* _Task to carry out_:
Print the entries verbatim, leaving out the images they contain.

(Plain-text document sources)
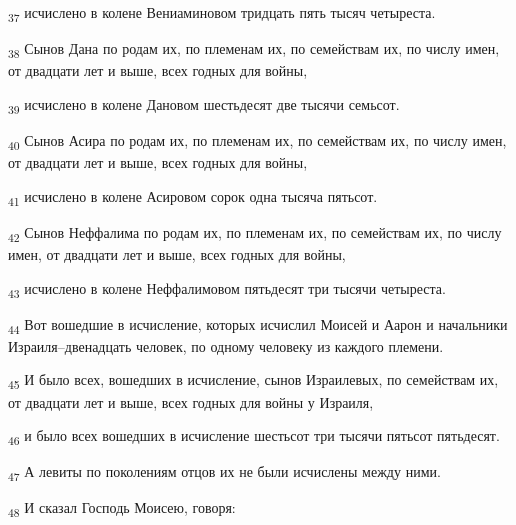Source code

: \begin{tcolorbox}
\textsubscript{37} исчислено в колене Вениаминовом тридцать пять тысяч четыреста.
\end{tcolorbox}
\begin{tcolorbox}
\textsubscript{38} Сынов Дана по родам их, по племенам их, по семействам их, по числу имен, от двадцати лет и выше, всех годных для войны,
\end{tcolorbox}
\begin{tcolorbox}
\textsubscript{39} исчислено в колене Дановом шестьдесят две тысячи семьсот.
\end{tcolorbox}
\begin{tcolorbox}
\textsubscript{40} Сынов Асира по родам их, по племенам их, по семействам их, по числу имен, от двадцати лет и выше, всех годных для войны,
\end{tcolorbox}
\begin{tcolorbox}
\textsubscript{41} исчислено в колене Асировом сорок одна тысяча пятьсот.
\end{tcolorbox}
\begin{tcolorbox}
\textsubscript{42} Сынов Неффалима по родам их, по племенам их, по семействам их, по числу имен, от двадцати лет и выше, всех годных для войны,
\end{tcolorbox}
\begin{tcolorbox}
\textsubscript{43} исчислено в колене Неффалимовом пятьдесят три тысячи четыреста.
\end{tcolorbox}
\begin{tcolorbox}
\textsubscript{44} Вот вошедшие в исчисление, которых исчислил Моисей и Аарон и начальники Израиля--двенадцать человек, по одному человеку из каждого племени.
\end{tcolorbox}
\begin{tcolorbox}
\textsubscript{45} И было всех, вошедших в исчисление, сынов Израилевых, по семействам их, от двадцати лет и выше, всех годных для войны у Израиля,
\end{tcolorbox}
\begin{tcolorbox}
\textsubscript{46} и было всех вошедших в исчисление шестьсот три тысячи пятьсот пятьдесят.
\end{tcolorbox}
\begin{tcolorbox}
\textsubscript{47} А левиты по поколениям отцов их не были исчислены между ними.
\end{tcolorbox}
\begin{tcolorbox}
\textsubscript{48} И сказал Господь Моисею, говоря:
\end{tcolorbox}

* _Answer to the exercise_:
Source code

: \begin{tcolorbox}
\textsubscript{37} исчислено в колене Вениаминовом тридцать пять тысяч четыреста.
\end{tcolorbox}
\begin{tcolorbox}
\textsubscript{38} Сынов Дана по родам их, по племенам их, по семействам их, по числу имен, от двадцати лет и выше, всех годных для войны,
\end{tcolorbox}
\begin{tcolorbox}
\textsubscript{39} исчислено в колене Дановом шестьдесят две тысячи семьсот.
\end{tcolorbox}
\begin{tcolorbox}
\textsubscript{40} Сынов Асира по родам их, по племенам их, по семействам их, по числу имен, от двадцати лет и выше, всех годных для войны,
\end{tcolorbox}
\begin{tcolorbox}
\textsubscript{41} исчислено в колене Асировом сорок одна тысяча пятьсот.
\end{tcolorbox}
\begin{tcolorbox}
\textsubscript{42} Сынов Неффалима по родам их, по племенам их, по семействам их, по числу имен, от двадцати лет и выше, всех годных для войны,
\end{tcolorbox}
\begin{tcolorbox}
\textsubscript{43} исчислено в колене Неффалимовом пятьдесят три тысячи четыреста.
\end{tcolorbox}
\begin{tcolorbox}
\textsubscript{44} Вот вошедшие в исчисление, которых исчислил Моисей и Аарон и начальники Израиля--двенадцать человек, по одному человеку из каждого племени.
\end{tcolorbox}
\begin{tcolorbox}
\textsubscript{45} И было всех, вошедших в исчисление, сынов Израилевых, по семействам их, от двадцати лет и выше, всех годных для войны у Израиля,
\end{tcolorbox}
\begin{tcolorbox}
\textsubscript{46} и было всех вошедших в исчисление шестьсот три тысячи пятьсот пятьдесят.
\end{tcolorbox}
\begin{tcolorbox}
\textsubscript{47} А левиты по поколениям отцов их не были исчислены между ними.
\end{tcolorbox}
\begin{tcolorbox}
\textsubscript{48} И сказал Господь Моисею, говоря:
\end{tcolorbox}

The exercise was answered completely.